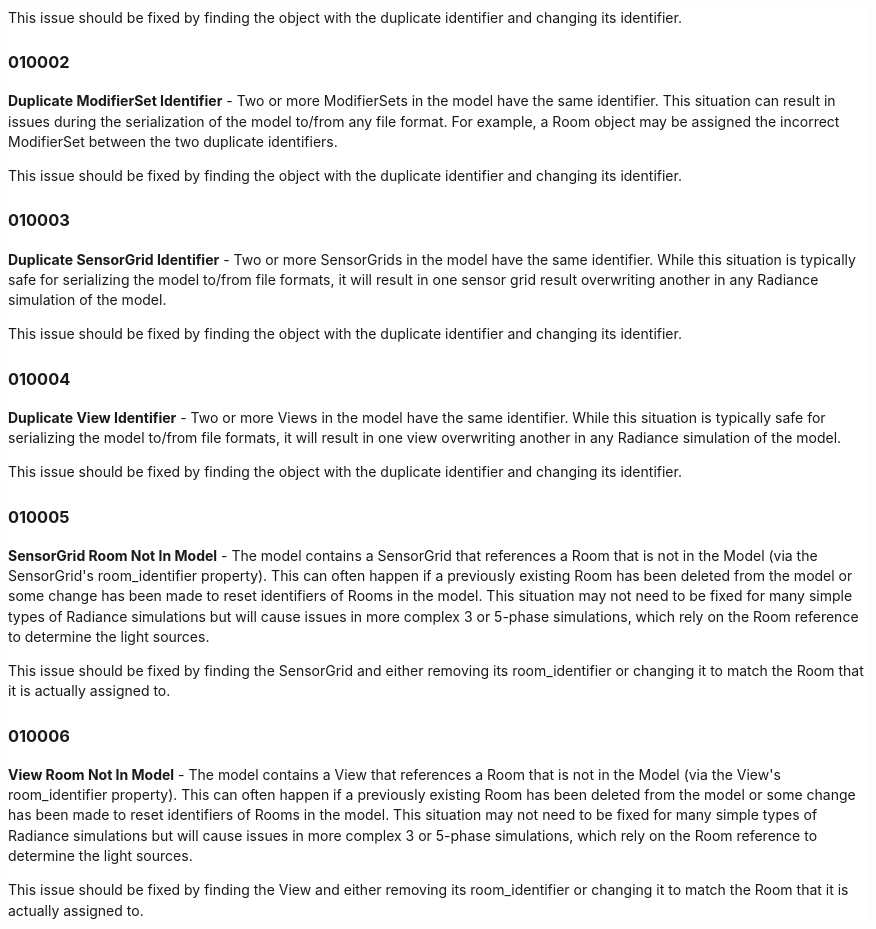 This issue should be fixed by finding the object with the duplicate identifier and changing its identifier.

### 010002

**Duplicate ModifierSet Identifier** - Two or more ModifierSets in the model have the same identifier. This situation can result in issues during the serialization of the model to/from any file format. For example, a Room object may be assigned the incorrect ModifierSet between the two duplicate identifiers.

This issue should be fixed by finding the object with the duplicate identifier and changing its identifier.

### 010003

**Duplicate SensorGrid Identifier** - Two or more SensorGrids in the model have the same identifier. While this situation is typically safe for serializing the model to/from file formats, it will result in one sensor grid result overwriting another in any Radiance simulation of the model.

This issue should be fixed by finding the object with the duplicate identifier and changing its identifier.

### 010004

**Duplicate View Identifier** - Two or more Views in the model have the same identifier. While this situation is typically safe for serializing the model to/from file formats, it will result in one view overwriting another in any Radiance simulation of the model.

This issue should be fixed by finding the object with the duplicate identifier and changing its identifier.

### 010005

**SensorGrid Room Not In Model** - The model contains a SensorGrid that references a Room that is not in the Model (via the SensorGrid's room\_identifier property). This can often happen if a previously existing Room has been deleted from the model or some change has been made to reset identifiers of Rooms in the model. This situation may not need to be fixed for many simple types of Radiance simulations but will cause issues in more complex 3 or 5-phase simulations, which rely on the Room reference to determine the light sources.

This issue should be fixed by finding the SensorGrid and either removing its room\_identifier or changing it to match the Room that it is actually assigned to.

### 010006

**View Room Not In Model** - The model contains a View that references a Room that is not in the Model (via the View's room\_identifier property). This can often happen if a previously existing Room has been deleted from the model or some change has been made to reset identifiers of Rooms in the model. This situation may not need to be fixed for many simple types of Radiance simulations but will cause issues in more complex 3 or 5-phase simulations, which rely on the Room reference to determine the light sources.

This issue should be fixed by finding the View and either removing its room\_identifier or changing it to match the Room that it is actually assigned to.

.....

> [What you will do]: Omitting the images, copy the listing exactly.

> [Task result]:
 This issue should be fixed by finding the object with the duplicate identifier and changing its identifier.

### 010002

**Duplicate ModifierSet Identifier** - Two or more ModifierSets in the model have the same identifier. This situation can result in issues during the serialization of the model to/from any file format. For example, a Room object may be assigned the incorrect ModifierSet between the two duplicate identifiers.

This issue should be fixed by finding the object with the duplicate identifier and changing its identifier.

### 010003

**Duplicate SensorGrid Identifier** - Two or more SensorGrids in the model have the same identifier. While this situation is typically safe for serializing the model to/from file formats, it will result in one sensor grid result overwriting another in any Radiance simulation of the model.

This issue should be fixed by finding the object with the duplicate identifier and changing its identifier.

### 010004

**Duplicate View Identifier** - Two or more Views in the model have the same identifier. While this situation is typically safe for serializing the model to/from file formats, it will result in one view overwriting another in any Radiance simulation of the model.

This issue should be fixed by finding the object with the duplicate identifier and changing its identifier.

### 010005

**SensorGrid Room Not In Model** - The model contains a SensorGrid that references a Room that is not in the Model (via the SensorGrid's room\_identifier property). This can often happen if a previously existing Room has been deleted from the model or some change has been made to reset identifiers of Rooms in the model. This situation may not need to be fixed for many simple types of Radiance simulations but will cause issues in more complex 3 or 5-phase simulations, which rely on the Room reference to determine the light sources.

This issue should be fixed by finding the SensorGrid and either removing its room\_identifier or changing it to match the Room that it is actually assigned to.

### 010006

**View Room Not In Model** - The model contains a View that references a Room that is not in the Model (via the View's room\_identifier property). This can often happen if a previously existing Room has been deleted from the model or some change has been made to reset identifiers of Rooms in the model. This situation may not need to be fixed for many simple types of Radiance simulations but will cause issues in more complex 3 or 5-phase simulations, which rely on the Room reference to determine the light sources.

This issue should be fixed by finding the View and either removing its room\_identifier or changing it to match the Room that it is actually assigned to.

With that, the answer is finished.